Advanced Data Protection Control (ADPC)

ADPC is an automated mechanism for the communication of users’ privacy decisions and data controllers’ responses. It aims to empower users to protect their online privacy in a human-centric and enforceable manner. It also helps online publishers and service providers to comply with the data protection and consumer protection regulations.

The ADPC spec defines a method for expressing user decisions about personal data processing under the European Union’s data protection regulations, and similar regulations outside the EU. Currently, ADPC functions through the exchange of HTTP headers between the user agent and the web server, or through an equivalent JavaScript interface.

The mechanism serves as an automated means for users to give or refuse consent, to withdraw any consent already given, and object to processing based on legitimate interest. ADPC is an alternative to existing non-automated consent management approaches (e.g. ‘cookie banners’) which aims to reduce the overheads of the different parties involved in the protection of users privacy equation.



There have been other attempts to implement automatic privacy controls globally. ADPC is different because it has been designed to better integrate with the requirements of GDPR and the upcoming ePrivacy Regulation, as well as with other international laws:

— ADPC is domain specific (‘site specific’), so users can choose to tailor their interaction with different web sites and data controllers.

— ADPC allows opt-in (consent) and opt-out (objection) signals, whereas other signals were based on an opt-out framework.

— ADPC allows domains to freely define a consent request, or use a formulation standardized by industry groups (like the IAB’s TCF specification). This makes ADPC open and interoperable with other systems.

— ADPC allows general signals (like “reject all”, “withdraw all”, “object to all”), specific signals (like consent to a specific request) and a combination of general and specific signals (like “reject all, but consent to requests ‘x’ and ‘y'”).

— ADPC allows browsers, plugins or operating systems to provide users with settings and logic that determines how requests are treated. This includes white- and blacklisting, industry-wide purposes, or logic like showing a request only when visiting a page regularly.
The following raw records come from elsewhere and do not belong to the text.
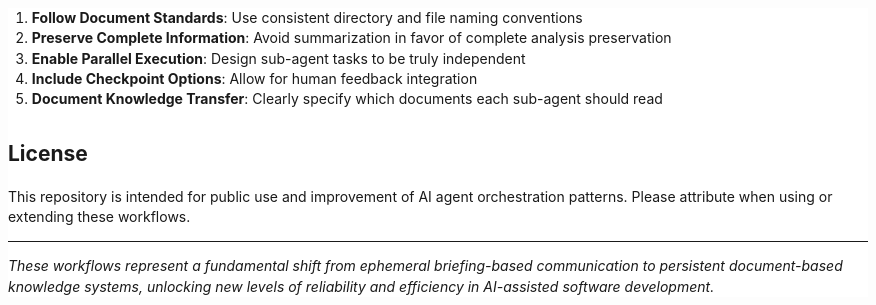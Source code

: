 1. **Follow Document Standards**: Use consistent directory and file naming conventions
2. **Preserve Complete Information**: Avoid summarization in favor of complete analysis preservation  
3. **Enable Parallel Execution**: Design sub-agent tasks to be truly independent
4. **Include Checkpoint Options**: Allow for human feedback integration
5. **Document Knowledge Transfer**: Clearly specify which documents each sub-agent should read

## License

This repository is intended for public use and improvement of AI agent orchestration patterns. Please attribute when using or extending these workflows.

---

*These workflows represent a fundamental shift from ephemeral briefing-based communication to persistent document-based knowledge systems, unlocking new levels of reliability and efficiency in AI-assisted software development.*

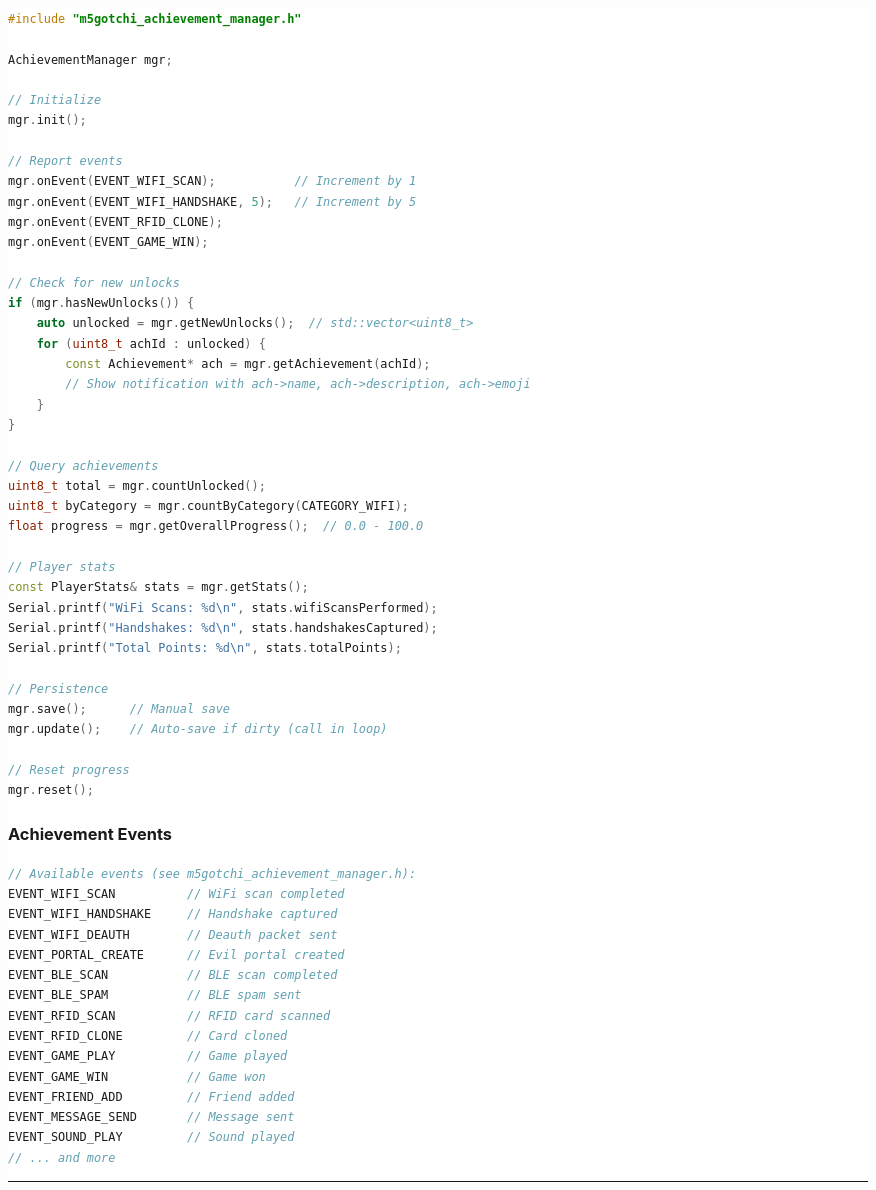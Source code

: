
 ```cpp
#include "m5gotchi_achievement_manager.h"

AchievementManager mgr;

// Initialize
mgr.init();

// Report events
mgr.onEvent(EVENT_WIFI_SCAN);           // Increment by 1
mgr.onEvent(EVENT_WIFI_HANDSHAKE, 5);   // Increment by 5
mgr.onEvent(EVENT_RFID_CLONE);
mgr.onEvent(EVENT_GAME_WIN);

// Check for new unlocks
if (mgr.hasNewUnlocks()) {
    auto unlocked = mgr.getNewUnlocks();  // std::vector<uint8_t>
    for (uint8_t achId : unlocked) {
        const Achievement* ach = mgr.getAchievement(achId);
        // Show notification with ach->name, ach->description, ach->emoji
    }
}

// Query achievements
uint8_t total = mgr.countUnlocked();
uint8_t byCategory = mgr.countByCategory(CATEGORY_WIFI);
float progress = mgr.getOverallProgress();  // 0.0 - 100.0

// Player stats
const PlayerStats& stats = mgr.getStats();
Serial.printf("WiFi Scans: %d\n", stats.wifiScansPerformed);
Serial.printf("Handshakes: %d\n", stats.handshakesCaptured);
Serial.printf("Total Points: %d\n", stats.totalPoints);

// Persistence
mgr.save();      // Manual save
mgr.update();    // Auto-save if dirty (call in loop)

// Reset progress
mgr.reset();
```

### Achievement Events

```cpp
// Available events (see m5gotchi_achievement_manager.h):
EVENT_WIFI_SCAN          // WiFi scan completed
EVENT_WIFI_HANDSHAKE     // Handshake captured
EVENT_WIFI_DEAUTH        // Deauth packet sent
EVENT_PORTAL_CREATE      // Evil portal created
EVENT_BLE_SCAN           // BLE scan completed
EVENT_BLE_SPAM           // BLE spam sent
EVENT_RFID_SCAN          // RFID card scanned
EVENT_RFID_CLONE         // Card cloned
EVENT_GAME_PLAY          // Game played
EVENT_GAME_WIN           // Game won
EVENT_FRIEND_ADD         // Friend added
EVENT_MESSAGE_SEND       // Message sent
EVENT_SOUND_PLAY         // Sound played
// ... and more
```

---
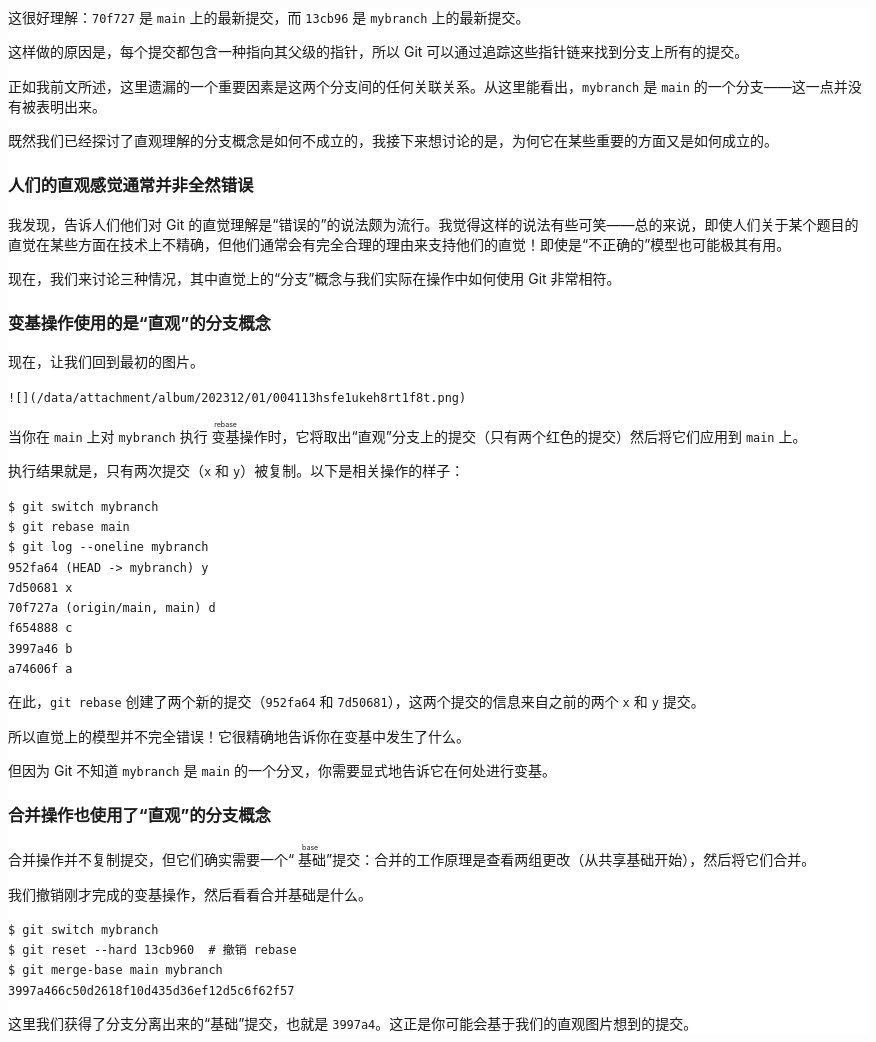 这很好理解：`70f727` 是 `main` 上的最新提交，而 `13cb96` 是 `mybranch` 上的最新提交。

这样做的原因是，每个提交都包含一种指向其父级的指针，所以 Git 可以通过追踪这些指针链来找到分支上所有的提交。

正如我前文所述，这里遗漏的一个重要因素是这两个分支间的任何关联关系。从这里能看出，`mybranch` 是 `main` 的一个分支——这一点并没有被表明出来。

既然我们已经探讨了直观理解的分支概念是如何不成立的，我接下来想讨论的是，为何它在某些重要的方面又是如何成立的。

### 人们的直观感觉通常并非全然错误

我发现，告诉人们他们对 Git 的直觉理解是“错误的”的说法颇为流行。我觉得这样的说法有些可笑——总的来说，即使人们关于某个题目的直觉在某些方面在技术上不精确，但他们通常会有完全合理的理由来支持他们的直觉！即使是“不正确的”模型也可能极其有用。

现在，我们来讨论三种情况，其中直觉上的“分支”概念与我们实际在操作中如何使用 Git 非常相符。

### 变基操作使用的是“直观”的分支概念

现在，让我们回到最初的图片。

`![](/data/attachment/album/202312/01/004113hsfe1ukeh8rt1f8t.png)`

当你在 `main` 上对 `mybranch` 执行 <ruby> 变基 <rt>  rebase </rt></ruby> 操作时，它将取出“直观”分支上的提交（只有两个红色的提交）然后将它们应用到 `main` 上。

执行结果就是，只有两次提交（`x` 和 `y`）被复制。以下是相关操作的样子：

```shell
$ git switch mybranch
$ git rebase main
$ git log --oneline mybranch
952fa64 (HEAD -> mybranch) y
7d50681 x
70f727a (origin/main, main) d
f654888 c
3997a46 b
a74606f a
```

在此，`git rebase` 创建了两个新的提交（`952fa64` 和 `7d50681`），这两个提交的信息来自之前的两个 `x` 和 `y` 提交。

所以直觉上的模型并不完全错误！它很精确地告诉你在变基中发生了什么。

但因为 Git 不知道 `mybranch` 是 `main` 的一个分叉，你需要显式地告诉它在何处进行变基。

### 合并操作也使用了“直观”的分支概念

合并操作并不复制提交，但它们确实需要一个“<ruby> 基础 <rt>  base </rt></ruby>”提交：合并的工作原理是查看两组更改（从共享基础开始），然后将它们合并。

我们撤销刚才完成的变基操作，然后看看合并基础是什么。

```shell
$ git switch mybranch
$ git reset --hard 13cb960  # 撤销 rebase
$ git merge-base main mybranch
3997a466c50d2618f10d435d36ef12d5c6f62f57
```

这里我们获得了分支分离出来的“基础”提交，也就是 `3997a4`。这正是你可能会基于我们的直观图片想到的提交。
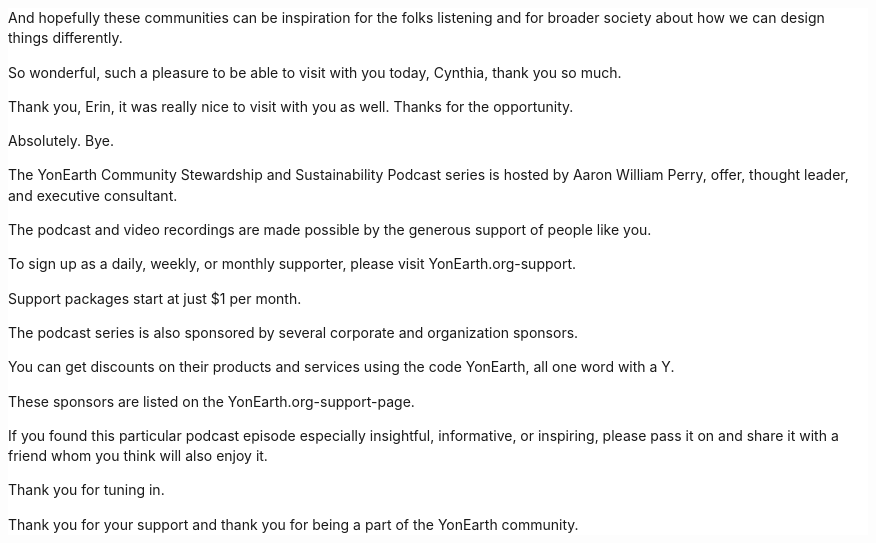 And hopefully these communities can be inspiration for the folks listening and for broader society about how we can design things differently.

So wonderful, such a pleasure to be able to visit with you today, Cynthia, thank you so much.

Thank you, Erin, it was really nice to visit with you as well. Thanks for the opportunity.

Absolutely. Bye.

The YonEarth Community Stewardship and Sustainability Podcast series is hosted by Aaron William Perry, offer, thought leader, and executive consultant.

The podcast and video recordings are made possible by the generous support of people like you.

To sign up as a daily, weekly, or monthly supporter, please visit YonEarth.org-support.

Support packages start at just $1 per month.

The podcast series is also sponsored by several corporate and organization sponsors.

You can get discounts on their products and services using the code YonEarth, all one word with a Y.

These sponsors are listed on the YonEarth.org-support-page.

If you found this particular podcast episode especially insightful, informative, or inspiring, please pass it on and share it with a friend whom you think will also enjoy it.

Thank you for tuning in.

Thank you for your support and thank you for being a part of the YonEarth community.

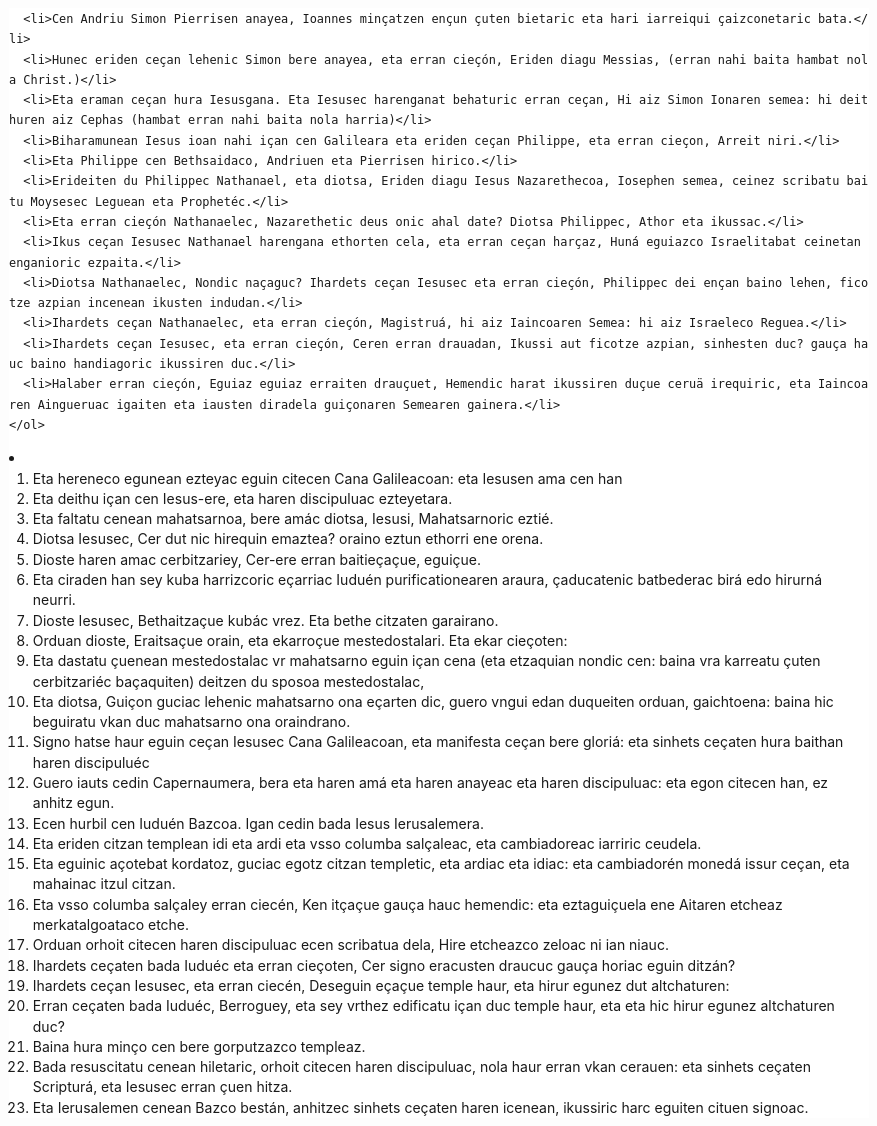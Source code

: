       <li>Cen Andriu Simon Pierrisen anayea, Ioannes minçatzen ençun çuten bietaric eta hari iarreiqui çaizconetaric bata.</li>
      <li>Hunec eriden ceçan lehenic Simon bere anayea, eta erran cieçón, Eriden diagu Messias, (erran nahi baita hambat nola Christ.)</li>
      <li>Eta eraman ceçan hura Iesusgana. Eta Iesusec harenganat behaturic erran ceçan, Hi aiz Simon Ionaren semea: hi deithuren aiz Cephas (hambat erran nahi baita nola harria)</li>
      <li>Biharamunean Iesus ioan nahi içan cen Galileara eta eriden ceçan Philippe, eta erran cieçon, Arreit niri.</li>
      <li>Eta Philippe cen Bethsaidaco, Andriuen eta Pierrisen hirico.</li>
      <li>Erideiten du Philippec Nathanael, eta diotsa, Eriden diagu Iesus Nazarethecoa, Iosephen semea, ceinez scribatu baitu Moysesec Leguean eta Prophetéc.</li>
      <li>Eta erran cieçón Nathanaelec, Nazarethetic deus onic ahal date? Diotsa Philippec, Athor eta ikussac.</li>
      <li>Ikus ceçan Iesusec Nathanael harengana ethorten cela, eta erran ceçan harçaz, Huná eguiazco Israelitabat ceinetan enganioric ezpaita.</li>
      <li>Diotsa Nathanaelec, Nondic naçaguc? Ihardets ceçan Iesusec eta erran cieçón, Philippec dei ençan baino lehen, ficotze azpian incenean ikusten indudan.</li>
      <li>Ihardets ceçan Nathanaelec, eta erran cieçón, Magistruá, hi aiz Iaincoaren Semea: hi aiz Israeleco Reguea.</li>
      <li>Ihardets ceçan Iesusec, eta erran cieçón, Ceren erran drauadan, Ikussi aut ficotze azpian, sinhesten duc? gauça hauc baino handiagoric ikussiren duc.</li>
      <li>Halaber erran cieçón, Eguiaz eguiaz erraiten drauçuet, Hemendic harat ikussiren duçue ceruä irequiric, eta Iaincoaren Aingueruac igaiten eta iausten diradela guiçonaren Semearen gainera.</li>
    </ol>
  </li>
  <li>
    <ol>
      <li>Eta hereneco egunean ezteyac eguin citecen Cana Galileacoan: eta Iesusen ama cen han</li>
      <li>Eta deithu içan cen Iesus-ere, eta haren discipuluac ezteyetara.</li>
      <li>Eta faltatu cenean mahatsarnoa, bere amác diotsa, Iesusi, Mahatsarnoric eztié.</li>
      <li>Diotsa Iesusec, Cer dut nic hirequin emaztea? oraino eztun ethorri ene orena.</li>
      <li>Dioste haren amac cerbitzariey, Cer-ere erran baitieçaçue, eguiçue.</li>
      <li>Eta ciraden han sey kuba harrizcoric eçarriac Iuduén purificationearen araura, çaducatenic batbederac birá edo hirurná neurri.</li>
      <li>Dioste Iesusec, Bethaitzaçue kubác vrez. Eta bethe citzaten garairano.</li>
      <li>Orduan dioste, Eraitsaçue orain, eta ekarroçue mestedostalari. Eta ekar cieçoten:</li>
      <li>Eta dastatu çuenean mestedostalac vr mahatsarno eguin içan cena (eta etzaquian nondic cen: baina vra karreatu çuten cerbitzariéc baçaquiten) deitzen du sposoa mestedostalac,</li>
      <li>Eta diotsa, Guiçon guciac lehenic mahatsarno ona eçarten dic, guero vngui edan duqueiten orduan, gaichtoena: baina hic beguiratu vkan duc mahatsarno ona oraindrano.</li>
      <li>Signo hatse haur eguin ceçan Iesusec Cana Galileacoan, eta manifesta ceçan bere gloriá: eta sinhets ceçaten hura baithan haren discipuluéc</li>
      <li>Guero iauts cedin Capernaumera, bera eta haren amá eta haren anayeac eta haren discipuluac: eta egon citecen han, ez anhitz egun.</li>
      <li>Ecen hurbil cen Iuduén Bazcoa. Igan cedin bada Iesus Ierusalemera.</li>
      <li>Eta eriden citzan templean idi eta ardi eta vsso columba salçaleac, eta cambiadoreac iarriric ceudela.</li>
      <li>Eta eguinic açotebat kordatoz, guciac egotz citzan templetic, eta ardiac eta idiac: eta cambiadorén monedá issur ceçan, eta mahainac itzul citzan.</li>
      <li>Eta vsso columba salçaley erran ciecén, Ken itçaçue gauça hauc hemendic: eta eztaguiçuela ene Aitaren etcheaz merkatalgoataco etche.</li>
      <li>Orduan orhoit citecen haren discipuluac ecen scribatua dela, Hire etcheazco zeloac ni ian niauc.</li>
      <li>Ihardets ceçaten bada Iuduéc eta erran cieçoten, Cer signo eracusten draucuc gauça horiac eguin ditzán?</li>
      <li>Ihardets ceçan Iesusec, eta erran ciecén, Deseguin eçaçue temple haur, eta hirur egunez dut altchaturen:</li>
      <li>Erran ceçaten bada Iuduéc, Berroguey, eta sey vrthez edificatu içan duc temple haur, eta eta hic hirur egunez altchaturen duc?</li>
      <li>Baina hura minço cen bere gorputzazco templeaz.</li>
      <li>Bada resuscitatu cenean hiletaric, orhoit citecen haren discipuluac, nola haur erran vkan cerauen: eta sinhets ceçaten Scripturá, eta Iesusec erran çuen hitza.</li>
      <li>Eta Ierusalemen cenean Bazco bestán, anhitzec sinhets ceçaten haren icenean, ikussiric harc eguiten cituen signoac.</li>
— ADPC limits the (legal) fingerprinting surface by not sending any signal if a domain does not support ADPC (and thereby publicly commits to not use the signal further), as well as sending different signals to different domains.

We are looking forward to hearing back from you on this approach. You can find all the technical details in our draft specifications.

Status of ADPC

ADPC is currently at a proof of concept status and meant to be a starting point for a larger debate on browser signals that implement user rights under Article 21(5) GDPR and the upcoming ePrivacy Regulation, as well as similar laws in other jurisdictions.